The input: Begin

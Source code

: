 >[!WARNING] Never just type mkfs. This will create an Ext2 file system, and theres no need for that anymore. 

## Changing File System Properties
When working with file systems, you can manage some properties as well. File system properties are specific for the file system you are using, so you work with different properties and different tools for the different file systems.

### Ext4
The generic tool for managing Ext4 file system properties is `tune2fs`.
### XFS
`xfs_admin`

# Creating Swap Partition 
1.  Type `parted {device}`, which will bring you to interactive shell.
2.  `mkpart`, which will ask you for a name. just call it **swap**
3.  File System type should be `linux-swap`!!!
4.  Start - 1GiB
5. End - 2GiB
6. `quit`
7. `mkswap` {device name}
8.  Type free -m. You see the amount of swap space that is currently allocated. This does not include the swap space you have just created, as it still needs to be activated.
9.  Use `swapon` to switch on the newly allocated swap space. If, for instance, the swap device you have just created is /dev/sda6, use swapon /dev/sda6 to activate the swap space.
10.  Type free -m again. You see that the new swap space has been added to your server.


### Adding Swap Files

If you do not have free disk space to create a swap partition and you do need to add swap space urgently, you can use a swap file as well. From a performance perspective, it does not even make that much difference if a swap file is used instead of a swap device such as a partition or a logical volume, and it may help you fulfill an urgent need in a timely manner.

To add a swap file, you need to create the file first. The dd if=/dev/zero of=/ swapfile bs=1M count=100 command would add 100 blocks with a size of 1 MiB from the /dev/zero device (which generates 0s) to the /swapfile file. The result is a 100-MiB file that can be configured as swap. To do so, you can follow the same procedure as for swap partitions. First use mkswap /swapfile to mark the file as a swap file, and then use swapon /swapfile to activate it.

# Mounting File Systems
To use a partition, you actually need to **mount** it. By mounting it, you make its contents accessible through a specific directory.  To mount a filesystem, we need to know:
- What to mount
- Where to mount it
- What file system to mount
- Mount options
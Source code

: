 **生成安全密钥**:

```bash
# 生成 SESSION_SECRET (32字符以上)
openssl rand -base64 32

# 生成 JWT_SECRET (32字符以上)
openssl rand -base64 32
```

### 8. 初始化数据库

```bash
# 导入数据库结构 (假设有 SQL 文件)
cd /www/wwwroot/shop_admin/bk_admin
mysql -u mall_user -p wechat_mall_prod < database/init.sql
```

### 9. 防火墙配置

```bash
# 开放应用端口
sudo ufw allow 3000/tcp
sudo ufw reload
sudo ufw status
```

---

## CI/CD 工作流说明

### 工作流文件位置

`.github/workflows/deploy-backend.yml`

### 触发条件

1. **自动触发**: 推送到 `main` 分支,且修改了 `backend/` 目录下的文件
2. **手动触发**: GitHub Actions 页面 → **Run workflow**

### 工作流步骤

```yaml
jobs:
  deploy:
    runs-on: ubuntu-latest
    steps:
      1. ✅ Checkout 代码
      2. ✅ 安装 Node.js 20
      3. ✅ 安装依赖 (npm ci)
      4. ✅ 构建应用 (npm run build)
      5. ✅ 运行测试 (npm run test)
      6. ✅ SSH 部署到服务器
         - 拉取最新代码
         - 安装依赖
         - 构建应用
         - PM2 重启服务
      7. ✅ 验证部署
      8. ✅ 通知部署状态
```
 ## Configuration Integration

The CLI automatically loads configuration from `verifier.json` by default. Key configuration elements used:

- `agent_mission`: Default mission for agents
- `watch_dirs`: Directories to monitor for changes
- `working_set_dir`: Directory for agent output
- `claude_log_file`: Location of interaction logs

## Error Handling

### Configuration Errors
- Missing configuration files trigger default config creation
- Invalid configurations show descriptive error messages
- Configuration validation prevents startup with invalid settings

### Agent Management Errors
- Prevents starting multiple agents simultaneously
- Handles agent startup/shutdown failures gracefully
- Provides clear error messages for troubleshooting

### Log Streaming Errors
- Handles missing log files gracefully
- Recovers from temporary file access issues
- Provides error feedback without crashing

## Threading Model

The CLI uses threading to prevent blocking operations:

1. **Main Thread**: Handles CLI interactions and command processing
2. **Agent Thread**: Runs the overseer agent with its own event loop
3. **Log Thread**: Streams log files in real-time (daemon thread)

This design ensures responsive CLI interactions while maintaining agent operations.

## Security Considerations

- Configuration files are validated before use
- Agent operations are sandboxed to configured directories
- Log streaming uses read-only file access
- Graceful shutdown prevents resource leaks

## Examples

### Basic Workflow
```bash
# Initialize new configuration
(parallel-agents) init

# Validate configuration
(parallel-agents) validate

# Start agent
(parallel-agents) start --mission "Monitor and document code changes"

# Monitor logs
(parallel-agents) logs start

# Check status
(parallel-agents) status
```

The input: End

• **What to work on**: For the lines above, output exactly those from the line containing "for agent output" through the line containing "### Agent Management Errors", and skip the others.

• **Reply to the exercise**:
- `working_set_dir`: Directory for agent output
- `claude_log_file`: Location of interaction logs

## Error Handling

### Configuration Errors
- Missing configuration files trigger default config creation
- Invalid configurations show descriptive error messages
- Configuration validation prevents startup with invalid settings

### Agent Management Errors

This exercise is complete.